Move to_<num_type> from String to Slice #6389

bew · 2018-07-15T03:28:01Z

While working on a terminfo parsing library, where I manipulate Slice of bytes (Bytes type), I needed to convert digits to an actual number.
I realized that all the to_<num_type> conversion methods (like to_i64, to_u8, to_f, ..) are in String, and I needed to allocate a String just to convert the bytes to a number.

I think thoses methods should be available in Slice too. The number conversion methods don't need anything from String as they directly work with a pointer and a size. They can almost directly be copy/pasted to Slice!

I have a working branch with this change, I can make a PR when it's accepted!
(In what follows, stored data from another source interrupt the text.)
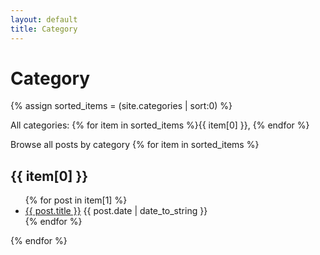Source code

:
 ```yaml
---
layout: default
title: Category
---
```


# Category
{% assign sorted_items = (site.categories | sort:0) %}

All categories: 
{% for item in sorted_items %}{{ item[0] }}, {% endfor %}

Browse all posts by category
{% for item in sorted_items %}
  <h2>{{ item[0] }}</h2>
  <ul>
    {% for post in item[1] %}
       <li><a href="{{ site.baseurl }}{{ post.url }}">{{ post.title }}</a>
       			<span>{{ post.date | date_to_string }}</span>
    </li>
    {% endfor %}
  </ul>
{% endfor %}
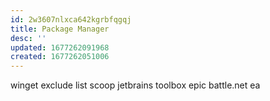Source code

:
 ```yaml
---
id: 2w3607nlxca642kgrbfqgqj
title: Package Manager
desc: ''
updated: 1677262091968
created: 1677262051006
---
```

winget
  exclude list
scoop 
jetbrains toolbox
epic
battle.net
ea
Note: the only problem I see here is that those methods will now exists for all kind of Slice, not only Slice(UInt8).. But maybe it's ok? or maybe we can add a macro check inside the to_<num_type> methods that raise when T != UInt8 ?
Another possibility would be to make Bytes a new type (not just an alias) that inherits from Slice(UInt8) so it's easier to add methods that works specifically on bytes.

WDYT?

The text was updated successfully, but these errors were encountered:

jhass · 2018-07-15T08:27:12Z

Crystal strings are always UTF-8 encoded, so when it comes to number conversion they work in ASCII so to say. You cannot assume that any Slice(UInt8) is a valid ASCII encoded sequence or that the "right" conversion between "a number" and a "byte sequence" is interpreting that byte sequence as ASCII, there are many more ways to encode a number to a byte sequence.

We should rather try to find an allocation free way to turn a Bytes into a String assuming the Bytes is valid ASCII or UTF-8 already. Or we could support ASCII number conversion as part of the IO::ByteFormat interface I guess. As a last resort I would extract the number conversion methods to static methods that work with a Bytes, but remain on String or a new util class whose name makes it clear that it's about string based number conversion.

RX14 · 2018-07-15T10:40:40Z

I agree that String.unsafe_from_slice is probably a better solution.

Unfortunately, it can't be implemented because strings are layed out differently from every other class. Strings don't have a pointer to their data, they have their data directly after their class in memory, so it's impossible to turn a Bytes into a String without allocating.

I think that String.to_i(slice, ...) is the best interface thats workable.

asterite · 2018-07-22T22:24:57Z

I wouldn't mind having to_i, etc., directly in Slice.

bew · 2018-07-23T00:58:45Z

Having to_i on Slice is only logic for Slice(UInt8), right @asterite ? What do you think should be done for a Slice(Person) ?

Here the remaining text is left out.